Instructions to follow -
From the listing below, extract every line containing "font".

::: Given records :::

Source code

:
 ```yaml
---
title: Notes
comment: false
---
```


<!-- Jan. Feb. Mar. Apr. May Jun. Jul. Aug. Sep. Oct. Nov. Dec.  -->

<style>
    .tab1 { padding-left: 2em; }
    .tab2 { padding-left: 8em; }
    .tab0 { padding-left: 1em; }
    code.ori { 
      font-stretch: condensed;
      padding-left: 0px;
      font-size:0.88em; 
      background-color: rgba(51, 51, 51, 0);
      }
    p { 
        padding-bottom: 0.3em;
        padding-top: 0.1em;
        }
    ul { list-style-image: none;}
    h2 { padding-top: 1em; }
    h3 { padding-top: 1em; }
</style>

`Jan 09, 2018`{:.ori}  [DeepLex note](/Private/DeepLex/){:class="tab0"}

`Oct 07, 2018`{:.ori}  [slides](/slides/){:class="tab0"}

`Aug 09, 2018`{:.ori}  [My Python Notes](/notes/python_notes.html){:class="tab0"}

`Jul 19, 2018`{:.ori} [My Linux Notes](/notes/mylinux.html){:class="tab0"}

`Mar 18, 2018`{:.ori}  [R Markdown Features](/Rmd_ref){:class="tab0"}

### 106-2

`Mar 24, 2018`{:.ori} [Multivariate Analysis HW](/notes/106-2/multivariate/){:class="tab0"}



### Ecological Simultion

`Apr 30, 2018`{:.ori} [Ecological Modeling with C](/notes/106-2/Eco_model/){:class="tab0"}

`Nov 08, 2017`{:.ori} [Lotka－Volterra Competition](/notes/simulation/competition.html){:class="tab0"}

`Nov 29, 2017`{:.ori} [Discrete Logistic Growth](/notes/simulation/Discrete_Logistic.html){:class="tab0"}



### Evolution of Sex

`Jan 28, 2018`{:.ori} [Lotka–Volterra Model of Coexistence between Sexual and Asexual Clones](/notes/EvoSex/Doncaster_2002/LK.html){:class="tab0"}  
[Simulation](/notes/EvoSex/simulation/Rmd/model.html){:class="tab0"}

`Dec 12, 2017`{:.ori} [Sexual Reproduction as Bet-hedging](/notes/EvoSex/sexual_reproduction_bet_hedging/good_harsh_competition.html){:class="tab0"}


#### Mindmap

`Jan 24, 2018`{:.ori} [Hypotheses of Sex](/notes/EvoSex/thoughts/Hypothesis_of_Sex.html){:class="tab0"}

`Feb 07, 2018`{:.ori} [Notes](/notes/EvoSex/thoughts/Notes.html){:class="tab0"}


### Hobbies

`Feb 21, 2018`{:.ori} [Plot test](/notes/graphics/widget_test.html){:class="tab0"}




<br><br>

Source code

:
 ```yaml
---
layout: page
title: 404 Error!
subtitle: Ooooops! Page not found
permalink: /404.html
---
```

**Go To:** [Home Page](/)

:::

Task result -
      font-stretch: condensed;
      font-size:0.88em; 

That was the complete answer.